— WHAT YOU ARE ASKED TO DO —
Every line from the top of the records through the one bearing "started - free." is to be reproduced exactly, and pictures are to be left out.

— INFORMATION GIVEN —

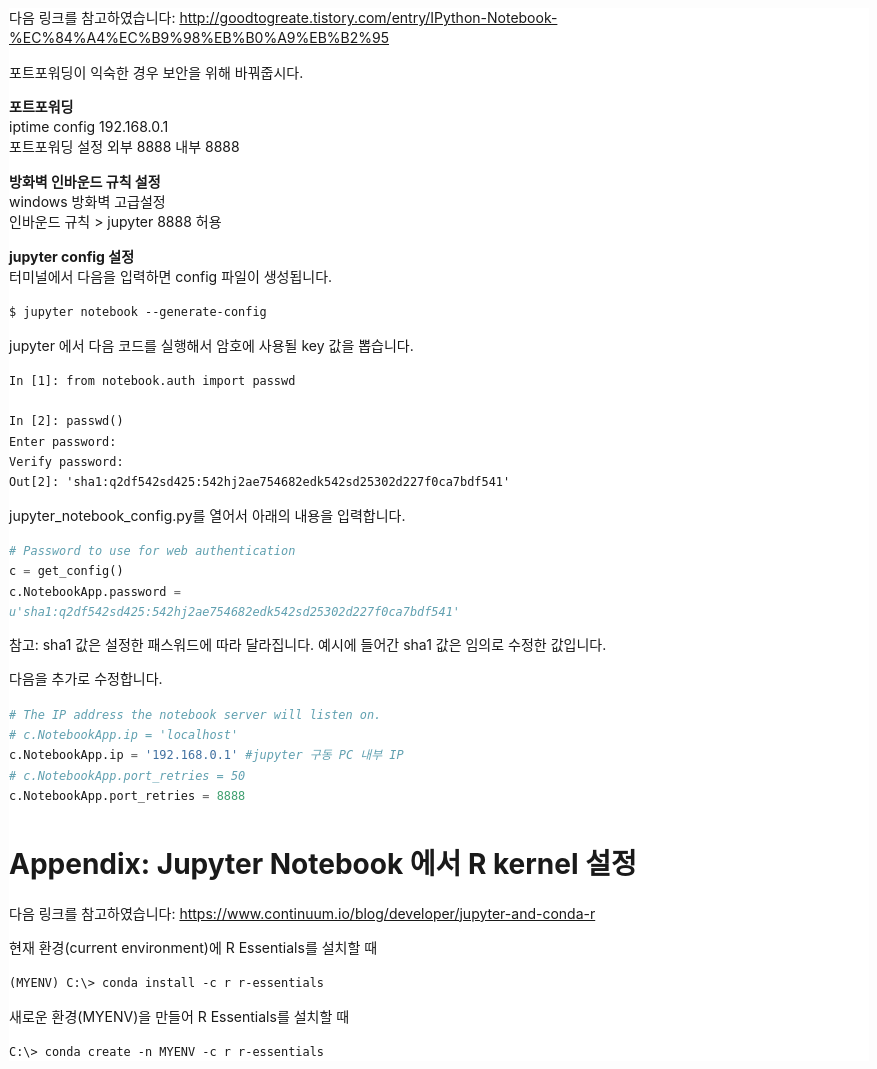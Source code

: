 다음 링크를 참고하였습니다: http://goodtogreate.tistory.com/entry/IPython-Notebook-%EC%84%A4%EC%B9%98%EB%B0%A9%EB%B2%95

포트포워딩이 익숙한 경우 보안을 위해 바꿔줍시다.

**포트포워딩**  
iptime config 192.168.0.1  
포트포워딩 설정 외부 8888 내부 8888

**방화벽 인바운드 규칙 설정**  
windows 방화벽 고급설정  
인바운드 규칙 > jupyter 8888 허용

**jupyter config 설정**  
터미널에서 다음을 입력하면 config 파일이 생성됩니다.

```
$ jupyter notebook --generate-config
```

jupyter 에서 다음 코드를 실행해서 암호에 사용될 key 값을 뽑습니다.

```
In [1]: from notebook.auth import passwd

In [2]: passwd()
Enter password:
Verify password:
Out[2]: 'sha1:q2df542sd425:542hj2ae754682edk542sd25302d227f0ca7bdf541'
```

jupyter_notebook_config.py를 열어서 아래의 내용을 입력합니다.

```python
# Password to use for web authentication
c = get_config()
c.NotebookApp.password =
u'sha1:q2df542sd425:542hj2ae754682edk542sd25302d227f0ca7bdf541'
```

참고: sha1 값은 설정한 패스워드에 따라 달라집니다. 예시에 들어간 sha1 값은 임의로 수정한 값입니다.

다음을 추가로 수정합니다.

```python
# The IP address the notebook server will listen on.
# c.NotebookApp.ip = 'localhost'
c.NotebookApp.ip = '192.168.0.1' #jupyter 구동 PC 내부 IP
# c.NotebookApp.port_retries = 50
c.NotebookApp.port_retries = 8888
```


# Appendix: Jupyter Notebook 에서 R kernel 설정

다음 링크를 참고하였습니다: https://www.continuum.io/blog/developer/jupyter-and-conda-r

현재 환경(current environment)에 R Essentials를 설치할 때

```
(MYENV) C:\> conda install -c r r-essentials
```

새로운 환경(MYENV)을 만들어 R Essentials를 설치할 때

```
C:\> conda create -n MYENV -c r r-essentials
```
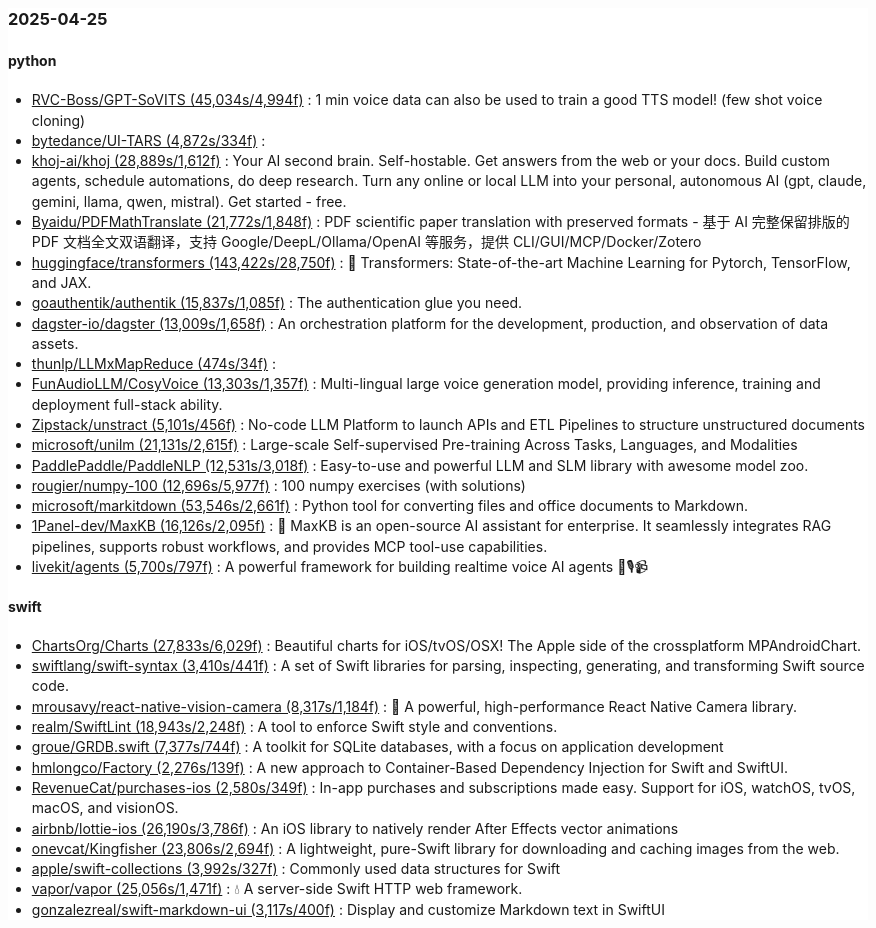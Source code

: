 ### 2025-04-25

#### python
* [RVC-Boss/GPT-SoVITS (45,034s/4,994f)](https://github.com/RVC-Boss/GPT-SoVITS) : 1 min voice data can also be used to train a good TTS model! (few shot voice cloning)
* [bytedance/UI-TARS (4,872s/334f)](https://github.com/bytedance/UI-TARS) : 
* [khoj-ai/khoj (28,889s/1,612f)](https://github.com/khoj-ai/khoj) : Your AI second brain. Self-hostable. Get answers from the web or your docs. Build custom agents, schedule automations, do deep research. Turn any online or local LLM into your personal, autonomous AI (gpt, claude, gemini, llama, qwen, mistral). Get started - free.
* [Byaidu/PDFMathTranslate (21,772s/1,848f)](https://github.com/Byaidu/PDFMathTranslate) : PDF scientific paper translation with preserved formats - 基于 AI 完整保留排版的 PDF 文档全文双语翻译，支持 Google/DeepL/Ollama/OpenAI 等服务，提供 CLI/GUI/MCP/Docker/Zotero
* [huggingface/transformers (143,422s/28,750f)](https://github.com/huggingface/transformers) : 🤗 Transformers: State-of-the-art Machine Learning for Pytorch, TensorFlow, and JAX.
* [goauthentik/authentik (15,837s/1,085f)](https://github.com/goauthentik/authentik) : The authentication glue you need.
* [dagster-io/dagster (13,009s/1,658f)](https://github.com/dagster-io/dagster) : An orchestration platform for the development, production, and observation of data assets.
* [thunlp/LLMxMapReduce (474s/34f)](https://github.com/thunlp/LLMxMapReduce) : 
* [FunAudioLLM/CosyVoice (13,303s/1,357f)](https://github.com/FunAudioLLM/CosyVoice) : Multi-lingual large voice generation model, providing inference, training and deployment full-stack ability.
* [Zipstack/unstract (5,101s/456f)](https://github.com/Zipstack/unstract) : No-code LLM Platform to launch APIs and ETL Pipelines to structure unstructured documents
* [microsoft/unilm (21,131s/2,615f)](https://github.com/microsoft/unilm) : Large-scale Self-supervised Pre-training Across Tasks, Languages, and Modalities
* [PaddlePaddle/PaddleNLP (12,531s/3,018f)](https://github.com/PaddlePaddle/PaddleNLP) : Easy-to-use and powerful LLM and SLM library with awesome model zoo.
* [rougier/numpy-100 (12,696s/5,977f)](https://github.com/rougier/numpy-100) : 100 numpy exercises (with solutions)
* [microsoft/markitdown (53,546s/2,661f)](https://github.com/microsoft/markitdown) : Python tool for converting files and office documents to Markdown.
* [1Panel-dev/MaxKB (16,126s/2,095f)](https://github.com/1Panel-dev/MaxKB) : 💬 MaxKB is an open-source AI assistant for enterprise. It seamlessly integrates RAG pipelines, supports robust workflows, and provides MCP tool-use capabilities.
* [livekit/agents (5,700s/797f)](https://github.com/livekit/agents) : A powerful framework for building realtime voice AI agents 🤖🎙️📹

#### swift
* [ChartsOrg/Charts (27,833s/6,029f)](https://github.com/ChartsOrg/Charts) : Beautiful charts for iOS/tvOS/OSX! The Apple side of the crossplatform MPAndroidChart.
* [swiftlang/swift-syntax (3,410s/441f)](https://github.com/swiftlang/swift-syntax) : A set of Swift libraries for parsing, inspecting, generating, and transforming Swift source code.
* [mrousavy/react-native-vision-camera (8,317s/1,184f)](https://github.com/mrousavy/react-native-vision-camera) : 📸 A powerful, high-performance React Native Camera library.
* [realm/SwiftLint (18,943s/2,248f)](https://github.com/realm/SwiftLint) : A tool to enforce Swift style and conventions.
* [groue/GRDB.swift (7,377s/744f)](https://github.com/groue/GRDB.swift) : A toolkit for SQLite databases, with a focus on application development
* [hmlongco/Factory (2,276s/139f)](https://github.com/hmlongco/Factory) : A new approach to Container-Based Dependency Injection for Swift and SwiftUI.
* [RevenueCat/purchases-ios (2,580s/349f)](https://github.com/RevenueCat/purchases-ios) : In-app purchases and subscriptions made easy. Support for iOS, watchOS, tvOS, macOS, and visionOS.
* [airbnb/lottie-ios (26,190s/3,786f)](https://github.com/airbnb/lottie-ios) : An iOS library to natively render After Effects vector animations
* [onevcat/Kingfisher (23,806s/2,694f)](https://github.com/onevcat/Kingfisher) : A lightweight, pure-Swift library for downloading and caching images from the web.
* [apple/swift-collections (3,992s/327f)](https://github.com/apple/swift-collections) : Commonly used data structures for Swift
* [vapor/vapor (25,056s/1,471f)](https://github.com/vapor/vapor) : 💧 A server-side Swift HTTP web framework.
* [gonzalezreal/swift-markdown-ui (3,117s/400f)](https://github.com/gonzalezreal/swift-markdown-ui) : Display and customize Markdown text in SwiftUI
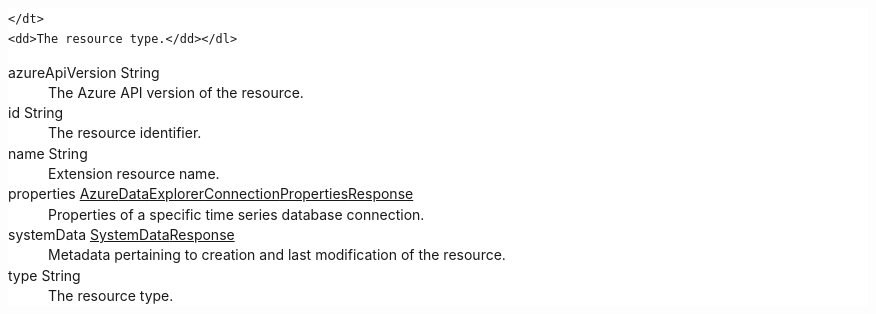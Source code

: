    </dt>
    <dd>The resource type.</dd></dl>
</pulumi-choosable>
</div>

<div>
<pulumi-choosable type="language" values="java">
<dl class="resources-properties"><dt class="property-"
            title="">
        <span id="azureapiversion_java">
<a data-swiftype-name="resource-property" data-swiftype-type="text" href="#azureapiversion_java" style="color: inherit; text-decoration: inherit;">azure<wbr>Api<wbr>Version</a>
</span>
        <span class="property-indicator"></span>
        <span class="property-type">String</span>
    </dt>
    <dd>The Azure API version of the resource.</dd><dt class="property-"
            title="">
        <span id="id_java">
<a data-swiftype-name="resource-property" data-swiftype-type="text" href="#id_java" style="color: inherit; text-decoration: inherit;">id</a>
</span>
        <span class="property-indicator"></span>
        <span class="property-type">String</span>
    </dt>
    <dd>The resource identifier.</dd><dt class="property-"
            title="">
        <span id="name_java">
<a data-swiftype-name="resource-property" data-swiftype-type="text" href="#name_java" style="color: inherit; text-decoration: inherit;">name</a>
</span>
        <span class="property-indicator"></span>
        <span class="property-type">String</span>
    </dt>
    <dd>Extension resource name.</dd><dt class="property-"
            title="">
        <span id="properties_java">
<a data-swiftype-name="resource-property" data-swiftype-type="text" href="#properties_java" style="color: inherit; text-decoration: inherit;">properties</a>
</span>
        <span class="property-indicator"></span>
        <span class="property-type"><a href="#azuredataexplorerconnectionpropertiesresponse">Azure<wbr>Data<wbr>Explorer<wbr>Connection<wbr>Properties<wbr>Response</a></span>
    </dt>
    <dd>Properties of a specific time series database connection.</dd><dt class="property-"
            title="">
        <span id="systemdata_java">
<a data-swiftype-name="resource-property" data-swiftype-type="text" href="#systemdata_java" style="color: inherit; text-decoration: inherit;">system<wbr>Data</a>
</span>
        <span class="property-indicator"></span>
        <span class="property-type"><a href="#systemdataresponse">System<wbr>Data<wbr>Response</a></span>
    </dt>
    <dd>Metadata pertaining to creation and last modification of the resource.</dd><dt class="property-"
            title="">
        <span id="type_java">
<a data-swiftype-name="resource-property" data-swiftype-type="text" href="#type_java" style="color: inherit; text-decoration: inherit;">type</a>
</span>
        <span class="property-indicator"></span>
        <span class="property-type">String</span>
    </dt>
    <dd>The resource type.</dd></dl>
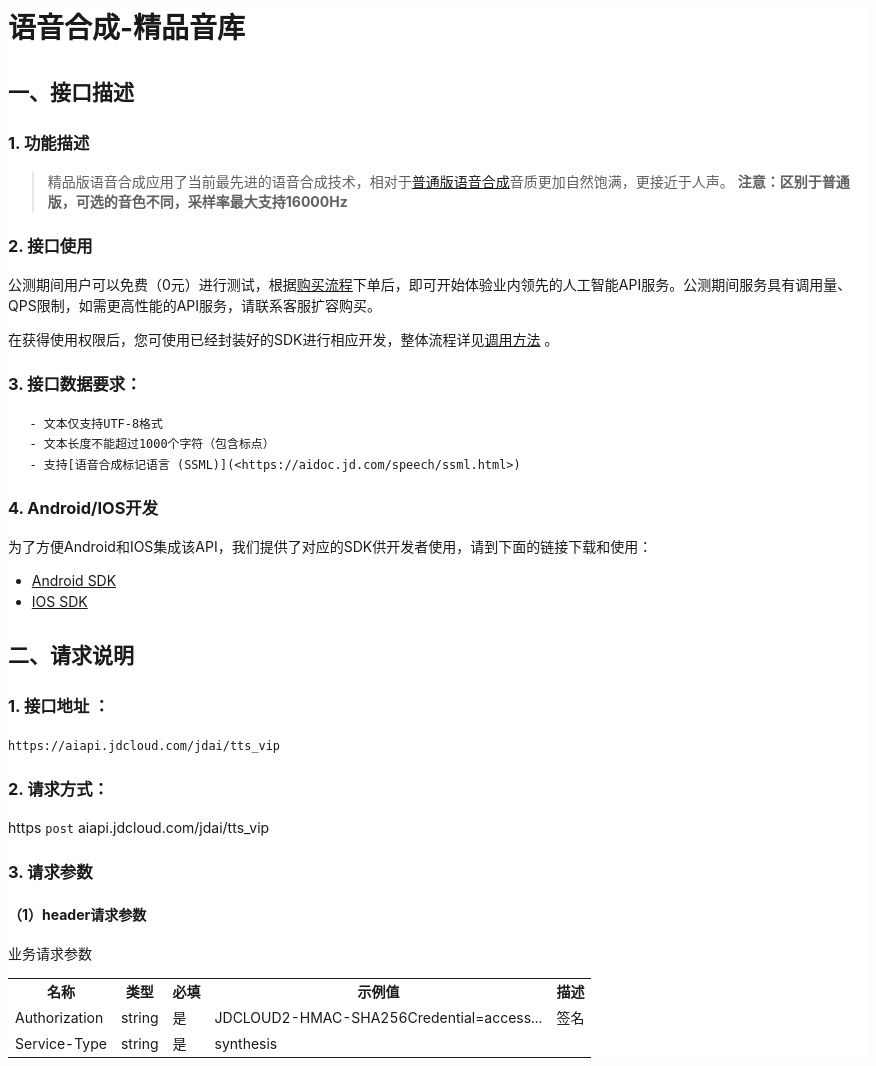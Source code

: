 # 语音合成-精品音库

## 一、接口描述

### 1. 功能描述
> 精品版语音合成应用了当前最先进的语音合成技术，相对于[普通版语音合成](<https://aidoc.jd.com/speech/tts.html>)音质更加自然饱满，更接近于人声。
**注意：区别于普通版，可选的音色不同，采样率最大支持16000Hz**

### 2. 接口使用

公测期间用户可以免费（0元）进行测试，根据[购买流程](../Pricing/Purchase-Process.md)下单后，即可开始体验业内领先的人工智能API服务。公测期间服务具有调用量、QPS限制，如需更高性能的API服务，请联系客服扩容购买。

在获得使用权限后，您可使用已经封装好的SDK进行相应开发，整体流程详见[调用方法](../Operation-Guide/call-methods.md)  。

### 3. 接口数据要求：
       - 文本仅支持UTF-8格式
       - 文本长度不能超过1000个字符（包含标点）
       - 支持[语音合成标记语言 (SSML)](<https://aidoc.jd.com/speech/ssml.html>)

### 4. Android/IOS开发
为了方便Android和IOS集成该API，我们提供了对应的SDK供开发者使用，请到下面的链接下载和使用：
* [Android SDK](https://aidoc.jd.com/speech/JDTTS_Speech_Android.html)
* [IOS SDK](https://aidoc.jd.com/speech/JDTTS_Speech_iOS.html)

## 二、请求说明

### 1. 接口地址 ：

```
https://aiapi.jdcloud.com/jdai/tts_vip
```

### 2. 请求方式：

https `post` aiapi.jdcloud.com/jdai/tts_vip

### 3. 请求参数

#### （1）header请求参数
业务请求参数

<table>
   <tr>
      <th>名称</th>
      <th>类型</th>
      <th>必填</th>
      <th>示例值</th>
      <th>描述</th>
   </tr>
   <tr>
         <td>Authorization</td>
         <td>string</td>
         <td>是</td>
         <td>JDCLOUD2-HMAC-SHA256Credential=access...</td>
         <td>签名</td>
      </tr>
   <tr>
      <td>Service-Type</td>
      <td>string</td>
      <td>是</td>
      <td>synthesis</td>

— SOLVED PROBLEM —
Source code

: 다음 링크를 참고하였습니다: http://goodtogreate.tistory.com/entry/IPython-Notebook-%EC%84%A4%EC%B9%98%EB%B0%A9%EB%B2%95

포트포워딩이 익숙한 경우 보안을 위해 바꿔줍시다.

**포트포워딩**  
iptime config 192.168.0.1  
포트포워딩 설정 외부 8888 내부 8888

**방화벽 인바운드 규칙 설정**  
windows 방화벽 고급설정  
인바운드 규칙 > jupyter 8888 허용

**jupyter config 설정**  
터미널에서 다음을 입력하면 config 파일이 생성됩니다.

```
$ jupyter notebook --generate-config
```

jupyter 에서 다음 코드를 실행해서 암호에 사용될 key 값을 뽑습니다.

```
In [1]: from notebook.auth import passwd

In [2]: passwd()
Enter password:
Verify password:
Out[2]: 'sha1:q2df542sd425:542hj2ae754682edk542sd25302d227f0ca7bdf541'
```

jupyter_notebook_config.py를 열어서 아래의 내용을 입력합니다.

```python
# Password to use for web authentication
c = get_config()
c.NotebookApp.password =
u'sha1:q2df542sd425:542hj2ae754682edk542sd25302d227f0ca7bdf541'
```

참고: sha1 값은 설정한 패스워드에 따라 달라집니다. 예시에 들어간 sha1 값은 임의로 수정한 값입니다.

다음을 추가로 수정합니다.

```python
# The IP address the notebook server will listen on.
# c.NotebookApp.ip = 'localhost'
c.NotebookApp.ip = '192.168.0.1' #jupyter 구동 PC 내부 IP
# c.NotebookApp.port_retries = 50
c.NotebookApp.port_retries = 8888
```


# Appendix: Jupyter Notebook 에서 R kernel 설정

다음 링크를 참고하였습니다: https://www.continuum.io/blog/developer/jupyter-and-conda-r

현재 환경(current environment)에 R Essentials를 설치할 때

```
(MYENV) C:\> conda install -c r r-essentials
```

새로운 환경(MYENV)을 만들어 R Essentials를 설치할 때

```
C:\> conda create -n MYENV -c r r-essentials
```
Source code

: ### 2025-04-25

#### python
* [RVC-Boss/GPT-SoVITS (45,034s/4,994f)](https://github.com/RVC-Boss/GPT-SoVITS) : 1 min voice data can also be used to train a good TTS model! (few shot voice cloning)
* [bytedance/UI-TARS (4,872s/334f)](https://github.com/bytedance/UI-TARS) : 
* [khoj-ai/khoj (28,889s/1,612f)](https://github.com/khoj-ai/khoj) : Your AI second brain. Self-hostable. Get answers from the web or your docs. Build custom agents, schedule automations, do deep research. Turn any online or local LLM into your personal, autonomous AI (gpt, claude, gemini, llama, qwen, mistral). Get started - free.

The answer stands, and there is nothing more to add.